**WHAT YOU WILL DO**
Go through the lines below. Copy those with "button".

[[ DATA FOR THIS TASK, beginning ]]

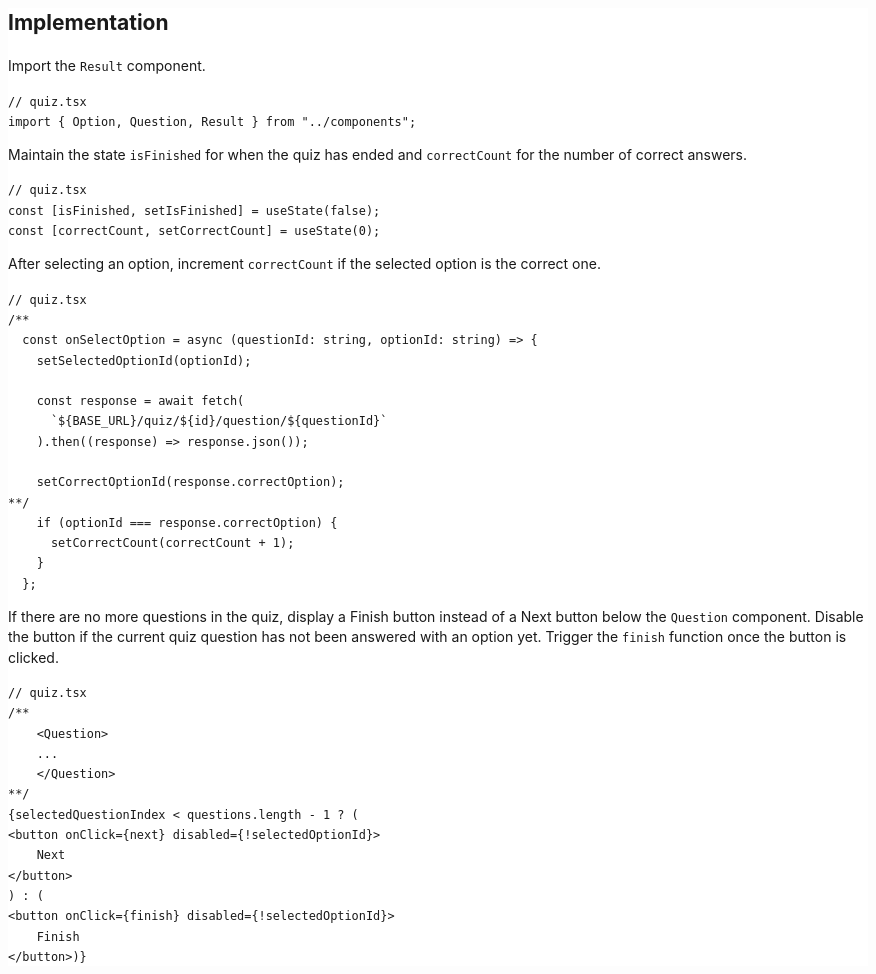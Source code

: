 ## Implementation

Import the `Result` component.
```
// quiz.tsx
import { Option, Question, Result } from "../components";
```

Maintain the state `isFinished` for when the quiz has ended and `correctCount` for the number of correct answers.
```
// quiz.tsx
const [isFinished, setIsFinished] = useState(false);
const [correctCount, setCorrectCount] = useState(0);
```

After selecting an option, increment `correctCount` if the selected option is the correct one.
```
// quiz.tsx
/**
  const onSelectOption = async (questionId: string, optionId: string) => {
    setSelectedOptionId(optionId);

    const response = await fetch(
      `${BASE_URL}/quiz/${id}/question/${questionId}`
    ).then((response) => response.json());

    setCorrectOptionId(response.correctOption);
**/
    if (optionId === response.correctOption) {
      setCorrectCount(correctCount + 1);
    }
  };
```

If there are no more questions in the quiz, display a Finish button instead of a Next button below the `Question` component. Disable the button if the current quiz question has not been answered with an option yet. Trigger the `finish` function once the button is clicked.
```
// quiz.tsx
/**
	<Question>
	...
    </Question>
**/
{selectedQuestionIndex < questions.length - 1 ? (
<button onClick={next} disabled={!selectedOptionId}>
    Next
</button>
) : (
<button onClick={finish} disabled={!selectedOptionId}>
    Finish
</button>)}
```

[[ DATA FOR THIS TASK, end ]]
[[ DATA FOR THIS TASK, beginning ]]

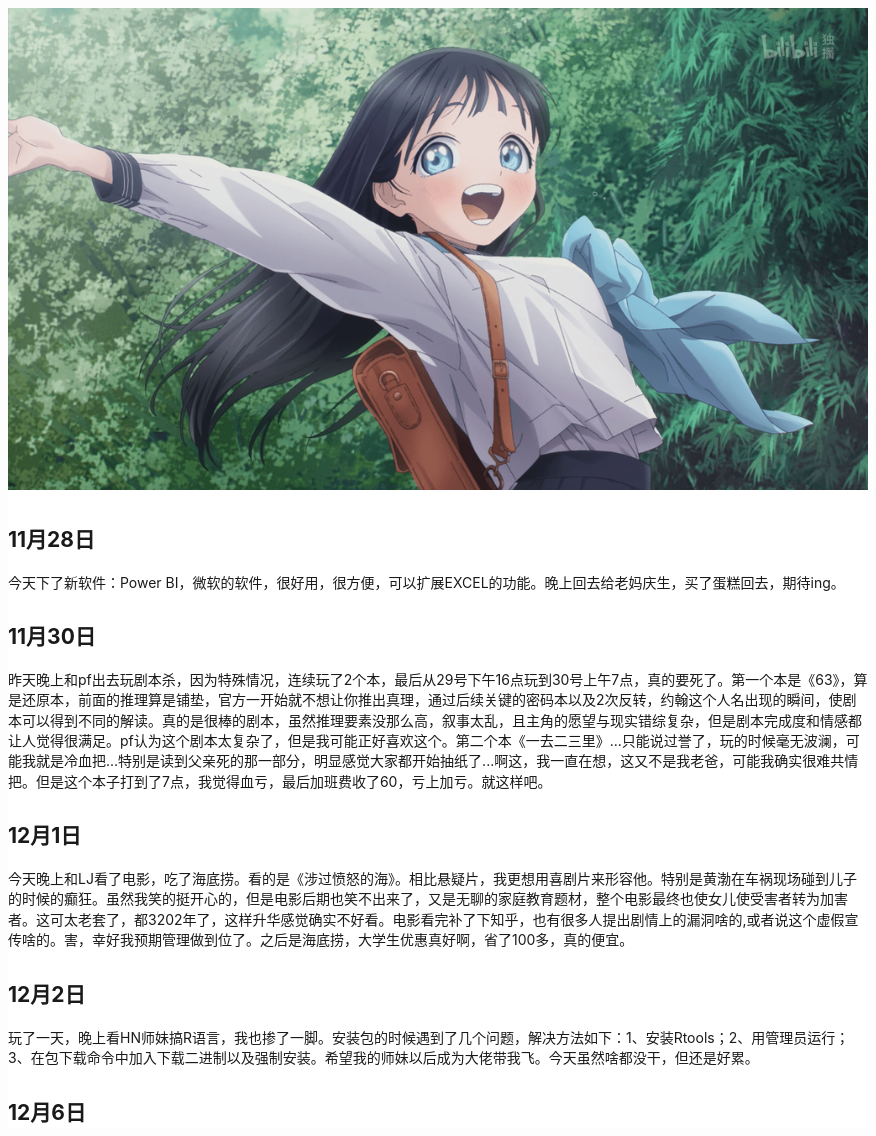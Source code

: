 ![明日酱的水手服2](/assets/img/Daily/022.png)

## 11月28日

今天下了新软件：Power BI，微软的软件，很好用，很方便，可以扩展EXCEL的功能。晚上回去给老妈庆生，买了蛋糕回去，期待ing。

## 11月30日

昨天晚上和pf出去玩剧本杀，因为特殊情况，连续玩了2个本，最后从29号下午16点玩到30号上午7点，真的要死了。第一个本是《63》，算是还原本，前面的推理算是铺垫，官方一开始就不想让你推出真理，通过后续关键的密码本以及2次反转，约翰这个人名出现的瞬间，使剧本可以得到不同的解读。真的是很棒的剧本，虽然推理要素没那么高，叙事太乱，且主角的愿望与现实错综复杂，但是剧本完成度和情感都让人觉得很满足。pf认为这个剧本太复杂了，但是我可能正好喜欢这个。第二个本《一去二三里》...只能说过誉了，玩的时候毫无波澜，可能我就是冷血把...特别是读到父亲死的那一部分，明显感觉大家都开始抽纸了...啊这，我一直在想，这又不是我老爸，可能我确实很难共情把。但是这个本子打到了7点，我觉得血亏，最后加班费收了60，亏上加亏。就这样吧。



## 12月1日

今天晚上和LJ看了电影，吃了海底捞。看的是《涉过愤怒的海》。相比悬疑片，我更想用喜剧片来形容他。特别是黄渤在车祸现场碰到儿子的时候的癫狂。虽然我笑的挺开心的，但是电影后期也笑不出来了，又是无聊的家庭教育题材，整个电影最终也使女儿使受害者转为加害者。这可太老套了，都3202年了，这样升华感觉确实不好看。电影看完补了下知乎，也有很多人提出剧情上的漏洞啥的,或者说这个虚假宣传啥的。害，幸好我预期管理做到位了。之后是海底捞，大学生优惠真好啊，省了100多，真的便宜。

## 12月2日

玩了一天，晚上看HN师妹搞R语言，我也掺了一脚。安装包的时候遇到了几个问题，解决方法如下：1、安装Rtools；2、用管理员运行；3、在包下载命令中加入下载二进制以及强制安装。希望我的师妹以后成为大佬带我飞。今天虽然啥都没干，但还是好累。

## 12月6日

[[ DATA FOR THIS TASK, end ]]

**RESPONSE**
If there are no more questions in the quiz, display a Finish button instead of a Next button below the `Question` component. Disable the button if the current quiz question has not been answered with an option yet. Trigger the `finish` function once the button is clicked.
<button onClick={next} disabled={!selectedOptionId}>
</button>
<button onClick={finish} disabled={!selectedOptionId}>
</button>)}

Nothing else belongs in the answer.